(Given records)

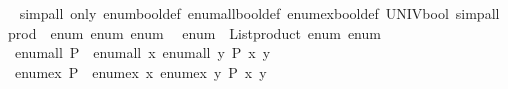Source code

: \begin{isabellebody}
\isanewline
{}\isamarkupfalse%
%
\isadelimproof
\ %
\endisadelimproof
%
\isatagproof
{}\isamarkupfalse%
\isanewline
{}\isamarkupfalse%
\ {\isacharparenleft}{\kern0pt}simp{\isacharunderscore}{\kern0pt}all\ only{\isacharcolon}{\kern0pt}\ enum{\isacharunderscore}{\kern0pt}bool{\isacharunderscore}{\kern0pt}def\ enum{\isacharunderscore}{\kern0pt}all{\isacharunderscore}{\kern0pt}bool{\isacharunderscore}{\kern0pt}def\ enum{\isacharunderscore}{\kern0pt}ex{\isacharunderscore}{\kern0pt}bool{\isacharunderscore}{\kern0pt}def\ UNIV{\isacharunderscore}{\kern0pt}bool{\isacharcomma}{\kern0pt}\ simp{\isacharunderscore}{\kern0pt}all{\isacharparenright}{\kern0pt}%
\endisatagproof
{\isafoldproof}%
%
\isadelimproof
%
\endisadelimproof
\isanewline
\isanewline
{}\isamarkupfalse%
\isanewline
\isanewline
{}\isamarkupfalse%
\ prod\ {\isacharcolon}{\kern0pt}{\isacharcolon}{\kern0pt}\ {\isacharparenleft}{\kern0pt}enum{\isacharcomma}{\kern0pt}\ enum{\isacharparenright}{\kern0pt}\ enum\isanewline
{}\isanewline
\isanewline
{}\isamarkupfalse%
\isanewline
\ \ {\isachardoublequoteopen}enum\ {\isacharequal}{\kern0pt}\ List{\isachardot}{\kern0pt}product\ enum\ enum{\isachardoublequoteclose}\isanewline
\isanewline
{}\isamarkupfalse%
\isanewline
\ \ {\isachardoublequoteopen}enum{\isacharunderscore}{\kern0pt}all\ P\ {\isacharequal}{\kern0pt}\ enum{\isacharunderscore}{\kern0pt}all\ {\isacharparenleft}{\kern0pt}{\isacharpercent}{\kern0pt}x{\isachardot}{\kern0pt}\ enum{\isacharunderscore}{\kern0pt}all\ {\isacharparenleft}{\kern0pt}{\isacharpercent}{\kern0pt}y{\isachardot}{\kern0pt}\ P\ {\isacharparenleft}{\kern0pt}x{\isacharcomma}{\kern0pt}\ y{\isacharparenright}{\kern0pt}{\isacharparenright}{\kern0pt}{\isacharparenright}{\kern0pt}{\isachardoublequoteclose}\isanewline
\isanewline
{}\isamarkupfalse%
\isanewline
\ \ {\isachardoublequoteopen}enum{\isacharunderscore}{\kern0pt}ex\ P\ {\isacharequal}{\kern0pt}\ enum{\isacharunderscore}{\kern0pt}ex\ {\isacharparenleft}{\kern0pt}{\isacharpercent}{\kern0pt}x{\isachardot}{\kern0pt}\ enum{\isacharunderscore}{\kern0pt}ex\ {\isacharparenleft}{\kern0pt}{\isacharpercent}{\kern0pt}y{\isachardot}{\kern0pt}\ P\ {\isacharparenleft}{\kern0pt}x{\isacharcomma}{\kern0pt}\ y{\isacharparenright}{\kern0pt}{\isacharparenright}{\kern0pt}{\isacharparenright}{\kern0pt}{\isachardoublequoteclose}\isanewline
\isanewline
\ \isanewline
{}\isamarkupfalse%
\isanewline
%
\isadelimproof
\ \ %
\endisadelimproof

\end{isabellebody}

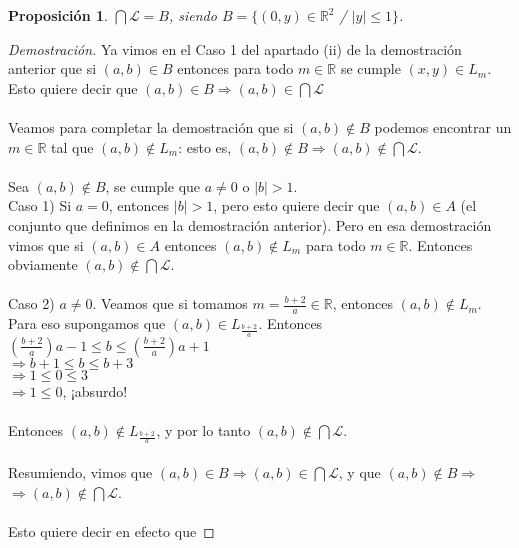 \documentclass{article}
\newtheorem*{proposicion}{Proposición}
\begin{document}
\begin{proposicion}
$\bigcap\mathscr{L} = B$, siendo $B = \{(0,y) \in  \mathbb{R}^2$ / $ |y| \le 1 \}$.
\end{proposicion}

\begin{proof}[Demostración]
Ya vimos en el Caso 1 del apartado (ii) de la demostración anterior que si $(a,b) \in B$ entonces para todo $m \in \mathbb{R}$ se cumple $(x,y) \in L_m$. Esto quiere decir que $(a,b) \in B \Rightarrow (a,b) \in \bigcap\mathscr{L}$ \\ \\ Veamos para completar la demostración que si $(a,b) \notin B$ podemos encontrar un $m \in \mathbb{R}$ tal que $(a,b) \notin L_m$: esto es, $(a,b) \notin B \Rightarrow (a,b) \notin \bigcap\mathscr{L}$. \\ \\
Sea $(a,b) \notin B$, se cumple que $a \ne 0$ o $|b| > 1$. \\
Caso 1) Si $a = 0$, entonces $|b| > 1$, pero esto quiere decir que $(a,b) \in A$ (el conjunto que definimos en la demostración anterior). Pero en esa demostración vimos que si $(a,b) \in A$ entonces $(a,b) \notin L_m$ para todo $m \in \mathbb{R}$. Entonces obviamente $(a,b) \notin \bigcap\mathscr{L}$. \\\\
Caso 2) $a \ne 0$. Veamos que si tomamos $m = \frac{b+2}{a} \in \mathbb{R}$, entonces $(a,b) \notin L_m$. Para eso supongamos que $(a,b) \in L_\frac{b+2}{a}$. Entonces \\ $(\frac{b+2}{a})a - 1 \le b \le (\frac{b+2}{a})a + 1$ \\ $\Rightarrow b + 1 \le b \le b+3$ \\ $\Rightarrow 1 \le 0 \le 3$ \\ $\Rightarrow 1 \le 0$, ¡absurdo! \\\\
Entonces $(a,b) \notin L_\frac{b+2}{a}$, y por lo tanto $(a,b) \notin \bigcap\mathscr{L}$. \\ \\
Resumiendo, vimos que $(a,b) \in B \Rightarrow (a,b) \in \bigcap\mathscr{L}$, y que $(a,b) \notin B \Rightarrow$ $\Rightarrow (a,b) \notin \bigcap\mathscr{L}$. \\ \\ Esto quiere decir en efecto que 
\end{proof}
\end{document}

(End Given records)

→ **Task statement**: Only lines with the word "cumple" are wanted. Find and copy them from the records above.

→ **Written answer**:
Ya vimos en el Caso 1 del apartado (ii) de la demostración anterior que si $(a,b) \in B$ entonces para todo $m \in \mathbb{R}$ se cumple $(x,y) \in L_m$. Esto quiere decir que $(a,b) \in B \Rightarrow (a,b) \in \bigcap\mathscr{L}$ \\ \\ Veamos para completar la demostración que si $(a,b) \notin B$ podemos encontrar un $m \in \mathbb{R}$ tal que $(a,b) \notin L_m$: esto es, $(a,b) \notin B \Rightarrow (a,b) \notin \bigcap\mathscr{L}$. \\ \\
Sea $(a,b) \notin B$, se cumple que $a \ne 0$ o $|b| > 1$. \\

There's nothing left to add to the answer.